‘Raining clicks’: why we need better thinking on technology, data and journalism

The glory days. ‘The media companies of our era don’t think of themselves as heirs to a great ink-stained tradition.’

I’ve spent the last eight years building the case for using audience data in newsrooms and the tools and culture required to make it a force for good. So reading Franklin Foer’s piece When Silicon Valley Took Over Journalism was a deeply bizarre experience. Over the first four years of my work at the Guardian, I encountered almost every possible objection to what I was doing and I thought long and hard about each one. At that point a great deal of my job was about making sure that my instincts, processes and arguments were genuinely robust. Foer’s piece is a collection of the most ill-considered objections I saw, blended into one long, unappealing cocktail.

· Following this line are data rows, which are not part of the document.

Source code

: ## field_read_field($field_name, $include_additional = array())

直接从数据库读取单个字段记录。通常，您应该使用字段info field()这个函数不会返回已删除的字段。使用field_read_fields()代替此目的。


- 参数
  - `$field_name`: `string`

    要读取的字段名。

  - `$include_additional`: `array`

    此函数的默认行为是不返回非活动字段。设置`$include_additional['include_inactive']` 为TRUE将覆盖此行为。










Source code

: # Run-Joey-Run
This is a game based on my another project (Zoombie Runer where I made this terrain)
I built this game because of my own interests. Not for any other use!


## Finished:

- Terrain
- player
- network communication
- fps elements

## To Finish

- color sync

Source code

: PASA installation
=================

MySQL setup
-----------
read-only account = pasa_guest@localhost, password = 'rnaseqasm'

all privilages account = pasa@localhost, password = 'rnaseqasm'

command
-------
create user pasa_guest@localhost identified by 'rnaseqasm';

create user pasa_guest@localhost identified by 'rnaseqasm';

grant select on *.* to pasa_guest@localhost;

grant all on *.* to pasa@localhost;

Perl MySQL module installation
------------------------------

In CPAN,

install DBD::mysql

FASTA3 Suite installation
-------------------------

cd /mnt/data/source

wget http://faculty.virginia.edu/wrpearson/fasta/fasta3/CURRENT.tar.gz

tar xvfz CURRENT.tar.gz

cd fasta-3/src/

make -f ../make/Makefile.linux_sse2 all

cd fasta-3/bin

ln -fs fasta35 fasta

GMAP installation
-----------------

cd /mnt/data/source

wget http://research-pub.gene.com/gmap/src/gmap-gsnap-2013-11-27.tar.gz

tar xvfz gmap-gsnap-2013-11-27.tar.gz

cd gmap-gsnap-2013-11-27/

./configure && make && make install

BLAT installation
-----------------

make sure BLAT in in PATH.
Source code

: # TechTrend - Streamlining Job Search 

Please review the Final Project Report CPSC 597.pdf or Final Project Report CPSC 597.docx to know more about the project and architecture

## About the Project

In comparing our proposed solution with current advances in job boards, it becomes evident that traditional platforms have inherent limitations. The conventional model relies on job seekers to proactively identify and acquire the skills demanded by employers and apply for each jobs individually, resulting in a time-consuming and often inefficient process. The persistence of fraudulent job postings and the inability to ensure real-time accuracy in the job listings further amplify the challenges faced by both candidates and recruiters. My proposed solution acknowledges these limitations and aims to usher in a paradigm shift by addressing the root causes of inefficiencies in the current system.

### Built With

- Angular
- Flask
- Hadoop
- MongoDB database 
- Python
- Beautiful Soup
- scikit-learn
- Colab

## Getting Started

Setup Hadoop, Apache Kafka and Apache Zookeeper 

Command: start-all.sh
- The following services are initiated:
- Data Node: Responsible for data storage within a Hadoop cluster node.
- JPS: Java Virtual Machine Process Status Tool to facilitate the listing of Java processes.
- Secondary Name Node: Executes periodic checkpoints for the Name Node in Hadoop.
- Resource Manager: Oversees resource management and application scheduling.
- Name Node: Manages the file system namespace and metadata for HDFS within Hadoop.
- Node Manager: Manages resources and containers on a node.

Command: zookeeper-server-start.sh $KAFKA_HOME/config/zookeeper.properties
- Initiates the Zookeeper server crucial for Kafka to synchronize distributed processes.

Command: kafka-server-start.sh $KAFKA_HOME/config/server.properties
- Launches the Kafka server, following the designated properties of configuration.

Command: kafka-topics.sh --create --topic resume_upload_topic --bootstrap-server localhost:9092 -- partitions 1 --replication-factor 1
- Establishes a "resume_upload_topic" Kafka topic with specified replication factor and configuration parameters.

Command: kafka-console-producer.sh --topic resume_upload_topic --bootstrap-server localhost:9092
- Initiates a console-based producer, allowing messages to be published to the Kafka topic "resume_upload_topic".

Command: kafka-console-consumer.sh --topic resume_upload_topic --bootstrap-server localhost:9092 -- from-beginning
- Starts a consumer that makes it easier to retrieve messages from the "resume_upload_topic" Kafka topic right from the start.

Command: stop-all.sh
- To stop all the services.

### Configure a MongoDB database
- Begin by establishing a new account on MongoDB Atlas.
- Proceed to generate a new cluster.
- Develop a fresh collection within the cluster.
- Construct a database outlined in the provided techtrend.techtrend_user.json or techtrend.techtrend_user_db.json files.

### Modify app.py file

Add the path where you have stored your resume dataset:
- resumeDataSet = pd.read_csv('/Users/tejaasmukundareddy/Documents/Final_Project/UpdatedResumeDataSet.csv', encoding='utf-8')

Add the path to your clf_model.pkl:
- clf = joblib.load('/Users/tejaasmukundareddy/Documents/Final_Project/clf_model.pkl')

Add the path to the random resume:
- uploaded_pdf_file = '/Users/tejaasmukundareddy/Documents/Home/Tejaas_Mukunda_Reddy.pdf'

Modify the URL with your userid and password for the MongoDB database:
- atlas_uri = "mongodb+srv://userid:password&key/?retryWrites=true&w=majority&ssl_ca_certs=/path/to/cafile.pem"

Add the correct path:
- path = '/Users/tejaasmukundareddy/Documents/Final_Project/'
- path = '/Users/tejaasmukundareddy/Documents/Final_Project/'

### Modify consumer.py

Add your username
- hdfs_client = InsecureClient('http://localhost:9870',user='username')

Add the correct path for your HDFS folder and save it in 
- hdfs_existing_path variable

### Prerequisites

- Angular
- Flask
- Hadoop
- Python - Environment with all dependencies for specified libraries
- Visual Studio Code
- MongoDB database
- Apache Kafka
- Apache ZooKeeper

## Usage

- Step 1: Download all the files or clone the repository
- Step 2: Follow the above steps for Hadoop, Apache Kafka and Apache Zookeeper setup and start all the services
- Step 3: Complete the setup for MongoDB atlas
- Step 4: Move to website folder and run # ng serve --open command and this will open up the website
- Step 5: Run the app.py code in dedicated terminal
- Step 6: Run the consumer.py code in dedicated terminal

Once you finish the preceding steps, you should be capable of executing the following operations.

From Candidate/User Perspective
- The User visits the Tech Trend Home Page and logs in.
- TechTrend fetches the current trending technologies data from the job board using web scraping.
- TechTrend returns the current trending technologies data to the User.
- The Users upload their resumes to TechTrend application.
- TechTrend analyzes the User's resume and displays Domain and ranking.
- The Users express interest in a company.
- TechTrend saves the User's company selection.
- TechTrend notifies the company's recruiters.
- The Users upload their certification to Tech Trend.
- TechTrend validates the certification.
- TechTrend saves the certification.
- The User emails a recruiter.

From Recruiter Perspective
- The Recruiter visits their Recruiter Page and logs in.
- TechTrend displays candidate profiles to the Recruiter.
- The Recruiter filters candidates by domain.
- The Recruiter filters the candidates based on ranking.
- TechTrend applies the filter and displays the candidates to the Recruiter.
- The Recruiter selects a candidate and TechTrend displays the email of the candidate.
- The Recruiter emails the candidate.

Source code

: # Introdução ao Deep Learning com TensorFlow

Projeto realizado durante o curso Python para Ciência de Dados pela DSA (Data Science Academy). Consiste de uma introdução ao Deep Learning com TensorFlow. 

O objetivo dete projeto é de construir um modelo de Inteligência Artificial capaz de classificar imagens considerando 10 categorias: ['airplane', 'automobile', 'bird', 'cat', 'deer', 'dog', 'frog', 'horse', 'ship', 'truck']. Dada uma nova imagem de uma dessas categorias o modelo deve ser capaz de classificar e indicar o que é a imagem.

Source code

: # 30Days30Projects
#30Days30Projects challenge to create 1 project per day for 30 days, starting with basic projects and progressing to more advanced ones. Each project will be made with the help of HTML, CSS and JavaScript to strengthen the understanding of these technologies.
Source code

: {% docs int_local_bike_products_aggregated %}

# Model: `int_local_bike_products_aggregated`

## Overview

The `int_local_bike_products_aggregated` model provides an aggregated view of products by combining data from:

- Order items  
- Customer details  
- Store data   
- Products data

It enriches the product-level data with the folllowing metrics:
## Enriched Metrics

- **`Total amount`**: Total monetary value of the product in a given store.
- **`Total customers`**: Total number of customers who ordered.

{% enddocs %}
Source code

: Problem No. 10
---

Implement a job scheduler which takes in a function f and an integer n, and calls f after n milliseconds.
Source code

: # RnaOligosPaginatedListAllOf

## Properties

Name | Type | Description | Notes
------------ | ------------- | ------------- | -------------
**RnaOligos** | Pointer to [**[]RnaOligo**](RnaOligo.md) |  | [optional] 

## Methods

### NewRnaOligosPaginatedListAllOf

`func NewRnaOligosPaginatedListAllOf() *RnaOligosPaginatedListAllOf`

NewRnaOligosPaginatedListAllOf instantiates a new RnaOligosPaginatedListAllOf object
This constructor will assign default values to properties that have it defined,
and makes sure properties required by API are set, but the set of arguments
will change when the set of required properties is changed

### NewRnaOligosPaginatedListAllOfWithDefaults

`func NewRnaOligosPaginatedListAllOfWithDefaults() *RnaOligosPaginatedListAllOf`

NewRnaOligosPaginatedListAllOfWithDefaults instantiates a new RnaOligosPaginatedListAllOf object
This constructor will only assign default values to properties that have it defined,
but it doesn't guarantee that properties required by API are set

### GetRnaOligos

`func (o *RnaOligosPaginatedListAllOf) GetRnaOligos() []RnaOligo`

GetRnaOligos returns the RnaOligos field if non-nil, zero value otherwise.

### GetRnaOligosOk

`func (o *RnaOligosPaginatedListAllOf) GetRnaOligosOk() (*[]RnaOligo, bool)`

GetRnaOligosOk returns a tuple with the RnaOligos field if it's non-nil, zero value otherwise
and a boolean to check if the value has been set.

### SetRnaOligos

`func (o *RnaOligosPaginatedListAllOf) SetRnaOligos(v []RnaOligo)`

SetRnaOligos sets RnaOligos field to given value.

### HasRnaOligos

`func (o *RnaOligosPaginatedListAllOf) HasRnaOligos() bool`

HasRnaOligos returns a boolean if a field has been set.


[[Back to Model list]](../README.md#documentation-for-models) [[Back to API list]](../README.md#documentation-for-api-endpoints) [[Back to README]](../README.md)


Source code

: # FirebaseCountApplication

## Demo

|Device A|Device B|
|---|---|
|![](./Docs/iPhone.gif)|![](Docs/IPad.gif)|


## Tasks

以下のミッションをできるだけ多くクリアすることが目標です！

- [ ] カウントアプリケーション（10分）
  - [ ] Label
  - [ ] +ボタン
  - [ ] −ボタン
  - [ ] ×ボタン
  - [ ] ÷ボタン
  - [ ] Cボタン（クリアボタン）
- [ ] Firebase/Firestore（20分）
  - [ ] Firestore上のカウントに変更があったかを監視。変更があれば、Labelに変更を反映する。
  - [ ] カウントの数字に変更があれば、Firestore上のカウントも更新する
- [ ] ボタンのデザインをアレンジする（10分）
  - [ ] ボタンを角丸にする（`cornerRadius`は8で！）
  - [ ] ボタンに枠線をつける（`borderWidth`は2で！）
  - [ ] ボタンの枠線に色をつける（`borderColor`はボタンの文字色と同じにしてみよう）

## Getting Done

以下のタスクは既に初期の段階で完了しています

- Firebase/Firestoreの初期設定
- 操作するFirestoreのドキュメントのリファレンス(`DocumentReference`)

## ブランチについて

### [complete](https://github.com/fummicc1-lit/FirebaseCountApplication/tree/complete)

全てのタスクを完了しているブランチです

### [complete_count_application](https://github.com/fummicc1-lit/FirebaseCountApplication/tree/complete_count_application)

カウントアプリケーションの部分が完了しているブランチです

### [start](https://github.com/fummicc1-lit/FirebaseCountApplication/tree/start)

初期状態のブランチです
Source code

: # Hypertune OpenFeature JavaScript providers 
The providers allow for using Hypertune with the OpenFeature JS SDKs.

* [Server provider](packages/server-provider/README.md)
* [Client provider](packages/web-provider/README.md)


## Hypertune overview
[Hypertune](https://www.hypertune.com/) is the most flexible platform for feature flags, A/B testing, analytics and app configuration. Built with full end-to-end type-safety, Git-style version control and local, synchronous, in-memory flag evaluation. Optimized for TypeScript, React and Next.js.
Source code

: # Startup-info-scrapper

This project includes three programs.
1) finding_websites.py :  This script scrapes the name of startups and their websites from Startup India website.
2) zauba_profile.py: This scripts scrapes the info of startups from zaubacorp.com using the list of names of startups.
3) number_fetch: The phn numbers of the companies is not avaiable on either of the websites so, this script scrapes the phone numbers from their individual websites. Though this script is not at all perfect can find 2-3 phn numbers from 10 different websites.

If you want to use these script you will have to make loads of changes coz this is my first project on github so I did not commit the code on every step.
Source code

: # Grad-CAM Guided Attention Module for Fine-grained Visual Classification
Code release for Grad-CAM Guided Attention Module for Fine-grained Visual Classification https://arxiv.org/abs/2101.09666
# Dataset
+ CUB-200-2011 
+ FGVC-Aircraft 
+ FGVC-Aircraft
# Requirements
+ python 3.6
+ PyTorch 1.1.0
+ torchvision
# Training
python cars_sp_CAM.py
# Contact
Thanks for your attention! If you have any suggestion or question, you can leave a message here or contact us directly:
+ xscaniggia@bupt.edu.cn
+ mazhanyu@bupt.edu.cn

To be clear, there’s the odd thing here that I agree with. It’s obviously true, for example, that publishers need to be more robust in dealing with technology companies (although ironically one of the things we should be asking of them is more data). It’s also true that homogeneity can be dangerous. But the intelligent application of data can also help us spot where this is doing damage.

But most of these arguments, prejudices masquerading as arguments, childish hopes that everything can just go back to ‘normal’ and windy emotional appeals are zombies. They’re dangerous, stupid and they have no business climbing out of their grave and causing damage in 2017.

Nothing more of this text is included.